Only an exact copy of the records, from the line with "- RRDB architecture from ESRGAN" through the last line, is wanted.

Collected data
━━━━━━━━━━━━━━━━━━━━

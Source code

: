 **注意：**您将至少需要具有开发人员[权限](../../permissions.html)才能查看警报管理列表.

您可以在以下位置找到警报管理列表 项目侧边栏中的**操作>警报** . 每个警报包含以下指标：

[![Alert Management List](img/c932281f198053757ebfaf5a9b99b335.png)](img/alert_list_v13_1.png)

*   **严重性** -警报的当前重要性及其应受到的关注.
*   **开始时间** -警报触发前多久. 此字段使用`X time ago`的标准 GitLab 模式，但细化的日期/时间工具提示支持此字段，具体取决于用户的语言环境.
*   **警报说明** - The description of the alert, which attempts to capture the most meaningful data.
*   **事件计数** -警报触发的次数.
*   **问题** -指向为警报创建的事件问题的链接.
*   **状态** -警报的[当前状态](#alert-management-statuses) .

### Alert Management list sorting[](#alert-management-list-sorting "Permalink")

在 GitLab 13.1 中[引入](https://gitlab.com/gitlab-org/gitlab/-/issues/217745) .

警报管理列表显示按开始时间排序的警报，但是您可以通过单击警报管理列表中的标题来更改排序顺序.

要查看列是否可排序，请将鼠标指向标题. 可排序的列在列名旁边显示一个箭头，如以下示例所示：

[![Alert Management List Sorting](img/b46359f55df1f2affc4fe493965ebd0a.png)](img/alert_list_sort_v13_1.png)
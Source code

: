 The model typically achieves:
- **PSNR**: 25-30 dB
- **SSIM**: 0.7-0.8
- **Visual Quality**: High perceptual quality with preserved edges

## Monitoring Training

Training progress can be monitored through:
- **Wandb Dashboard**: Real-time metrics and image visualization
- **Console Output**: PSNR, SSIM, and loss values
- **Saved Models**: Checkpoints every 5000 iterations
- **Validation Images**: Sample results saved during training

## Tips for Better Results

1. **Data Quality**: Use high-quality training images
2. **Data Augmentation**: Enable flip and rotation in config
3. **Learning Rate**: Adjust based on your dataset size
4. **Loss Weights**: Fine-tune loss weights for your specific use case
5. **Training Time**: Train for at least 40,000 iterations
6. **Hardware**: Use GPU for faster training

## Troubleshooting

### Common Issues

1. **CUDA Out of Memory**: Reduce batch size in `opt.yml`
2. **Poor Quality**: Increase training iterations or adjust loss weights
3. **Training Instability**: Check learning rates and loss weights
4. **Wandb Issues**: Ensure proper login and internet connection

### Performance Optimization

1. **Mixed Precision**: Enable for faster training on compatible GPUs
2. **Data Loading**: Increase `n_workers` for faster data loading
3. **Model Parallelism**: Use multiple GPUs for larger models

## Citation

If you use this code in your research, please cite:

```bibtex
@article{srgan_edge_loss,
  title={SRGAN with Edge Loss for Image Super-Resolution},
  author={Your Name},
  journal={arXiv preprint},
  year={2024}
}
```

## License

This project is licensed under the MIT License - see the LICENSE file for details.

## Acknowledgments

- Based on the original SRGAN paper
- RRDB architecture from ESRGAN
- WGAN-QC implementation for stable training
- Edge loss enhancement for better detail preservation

━━━━━━━━━━━━━━━━━━━━

→ RESPONSE TO THE EXERCISE:
- RRDB architecture from ESRGAN
- WGAN-QC implementation for stable training
- Edge loss enhancement for better detail preservation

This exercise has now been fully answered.